ISPUB.com / IJA/13/1/7249
  • Author/Editor Login
  • Registration
  • Facebook
  • Google Plus

ISPUB.com

Internet
Scientific
Publications

  • Home
  • Journals
  • Latest Articles
  • Disclaimers
  • Article Submissions
  • Contact
  • Help
  • The Internet Journal of Anesthesiology
  • Volume 13
  • Number 1

Original Article

Analysis of Anaesthetic Intensive Care Unit Admissions: The Anaesthesiologists' Perspective

S Manjula, D Lalita, R Shilpa

Keywords

anaesthesia intensive care unit, perioperative morbidity, predictors of admission and outcome

Citation

S Manjula, D Lalita, R Shilpa. Analysis of Anaesthetic Intensive Care Unit Admissions: The Anaesthesiologists' Perspective. The Internet Journal of Anesthesiology. 2006 Volume 13 Number 1.

Abstract

This study was conducted during the period of January 2005 to December 2006 at Seth G.S. Medical College and K.E.M. Hospital, Parel, Mumbai. The aim of our study was to analyse the Anaesthesia Intensive Care Unit admissions and the challenges encountered in managing these patients. The Anaesthetic Intensive Care Unit is meant for any critically ill patient who needs observation in the perioperative period. Perioperative variables were assessed and the overall outcome of these patients was analyzed. Multiple factors influence the overall patient outcome. The factors which served as significant predictors of Anaesthesia Intensive care unit admissions were males aged more than 60 years, ASA Grading III or IV, abdominal explorations, emergency operations, history of intra operative arrhythmias, major blood loss, hypotension requiring inotropic support. These factors were also significant in predicting an unfavourable outcome which included death of patients or prolonged Intensive Care Unit stay. These factors also constituted a challenge rather than routine Intensive Unit Care.

 

Introduction

Anaesthetic Intensive Care Unit is meant for patients who are critically ill and who need observation during their perioperative period.2 Perioperative morbidity is any anaesthesia or surgery related complication which leads to prolonged Intensive Care Unit care and stay.1

Risk of death associated with anaesthesia is known to depend on a number of factors which may be determined intra operatively.1,2,3,4,5,6 Pre anaesthetic illness of the patients, surgical practice, anaesthesia techniques, experience of surgeons and anaesthetists and duration of anaesthesia could play a vital role in the development of perioperative complications and to comment on the avoidance of such incidents with a view to improve practice.4

In recent years, there has been increasing interest in the development of risk assessment in anaesthesia.
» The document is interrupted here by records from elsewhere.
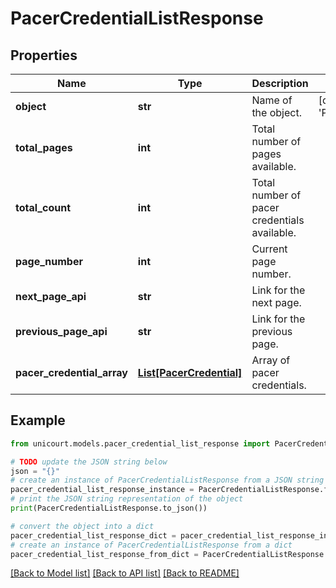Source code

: # PacerCredentialListResponse


## Properties

Name | Type | Description | Notes
------------ | ------------- | ------------- | -------------
**object** | **str** | Name of the object. | [default to 'PacerCredentialListResponse']
**total_pages** | **int** | Total number of pages available. | 
**total_count** | **int** | Total number of pacer credentials available. | 
**page_number** | **int** | Current page number. | 
**next_page_api** | **str** | Link for the next page. | 
**previous_page_api** | **str** | Link for the previous page. | 
**pacer_credential_array** | [**List[PacerCredential]**](PacerCredential.md) | Array of pacer credentials. | 

## Example

```python
from unicourt.models.pacer_credential_list_response import PacerCredentialListResponse

# TODO update the JSON string below
json = "{}"
# create an instance of PacerCredentialListResponse from a JSON string
pacer_credential_list_response_instance = PacerCredentialListResponse.from_json(json)
# print the JSON string representation of the object
print(PacerCredentialListResponse.to_json())

# convert the object into a dict
pacer_credential_list_response_dict = pacer_credential_list_response_instance.to_dict()
# create an instance of PacerCredentialListResponse from a dict
pacer_credential_list_response_from_dict = PacerCredentialListResponse.from_dict(pacer_credential_list_response_dict)
```
[[Back to Model list]](../README.md#documentation-for-models) [[Back to API list]](../README.md#documentation-for-api-endpoints) [[Back to README]](../README.md)


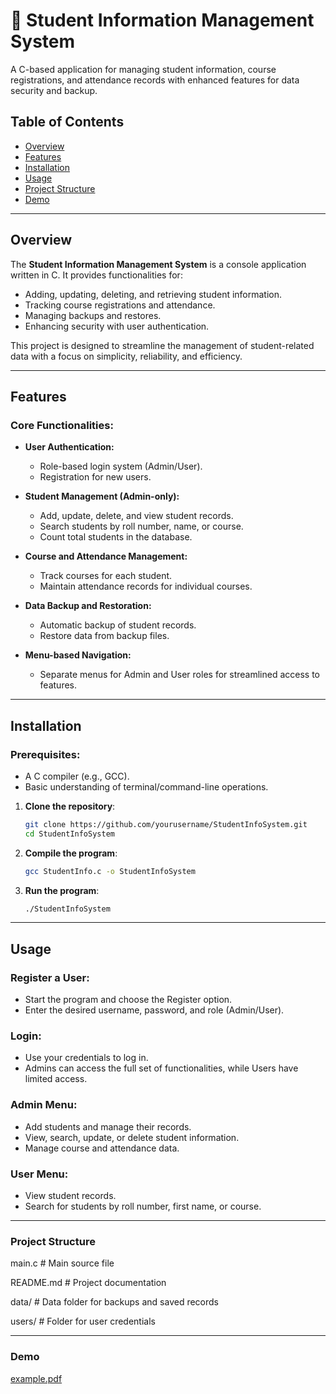 # 🌟 Student Information Management System

A C-based application for managing student information, course registrations, and attendance records with enhanced features for data security and backup.

## Table of Contents
- [Overview](#overview)
- [Features](#features)
- [Installation](#installation)
- [Usage](#usage)
- [Project Structure](#project-structure)
- [Demo](#demo)

---
## Overview

The **Student Information Management System** is a console application written in C. It provides functionalities for:
- Adding, updating, deleting, and retrieving student information.
- Tracking course registrations and attendance.
- Managing backups and restores.
- Enhancing security with user authentication.

This project is designed to streamline the management of student-related data with a focus on simplicity, reliability, and efficiency.

---

## Features
### Core Functionalities:
- **User Authentication:**
  - Role-based login system (Admin/User).
  - Registration for new users.

- **Student Management (Admin-only):**
  - Add, update, delete, and view student records.
  - Search students by roll number, name, or course.
  - Count total students in the database.

- **Course and Attendance Management:**
  - Track courses for each student.
  - Maintain attendance records for individual courses.

- **Data Backup and Restoration:**
  - Automatic backup of student records.
  - Restore data from backup files.

- **Menu-based Navigation:**
  - Separate menus for Admin and User roles for streamlined access to features.
---
 ## Installation
 
 ### Prerequisites:
- A C compiler (e.g., GCC).
- Basic understanding of terminal/command-line operations.
  
1. **Clone the repository**:
    ```bash
    git clone https://github.com/yourusername/StudentInfoSystem.git
    cd StudentInfoSystem 
    ```

2. **Compile the program**:
    ```bash
    gcc StudentInfo.c -o StudentInfoSystem
    ```

3. **Run the program**:
    ```bash
    ./StudentInfoSystem
    ```
--- 

## Usage

### Register a User:
- Start the program and choose the Register option.
- Enter the desired username, password, and role (Admin/User).

### Login:
- Use your credentials to log in.
- Admins can access the full set of functionalities, while Users have limited access.

### Admin Menu:
- Add students and manage their records.
- View, search, update, or delete student information.
- Manage course and attendance data.

### User Menu:
- View student records.
- Search for students by roll number, first name, or course.

--- 
### Project Structure

main.c                   # Main source file  

README.md                # Project documentation

data/                    # Data folder for backups and saved records

users/                   # Folder for user credentials

--- 
### Demo


[example.pdf](https://github.com/user-attachments/files/18265397/example.pdf)
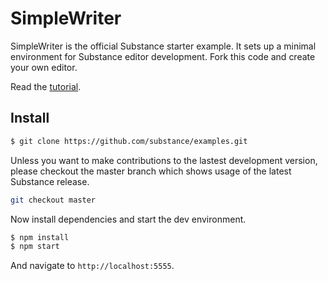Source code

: # SimpleWriter

SimpleWriter is the official Substance starter example. It sets up a minimal environment for Substance editor development. Fork this code and create your own editor.

Read the [tutorial](http://substance.io/docs/beta5/your-first-editor.html).

## Install

```bash
$ git clone https://github.com/substance/examples.git
```

Unless you want to make contributions to the lastest development version, please checkout the master branch which shows usage of the latest Substance release.

```bash
git checkout master
```

Now install dependencies and start the dev environment.

```bash
$ npm install
$ npm start
```

And navigate to `http://localhost:5555`.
In order to improve the quality of care in anaesthetic practice by defining either the individual patient at increased risk of anaesthesia or specific areas of anaesthetic practice which account for the more common causes of morbidity and mortality.4

Multiple factors influence the overall patient outcome and risk. Early recognition of complications, timely intervention and masterly monitoring is the key to avoid unfavorable outcome. Unfavourable outcome can be prevented with more knowledge, availability of better drugs, techniques and monitoring equipments.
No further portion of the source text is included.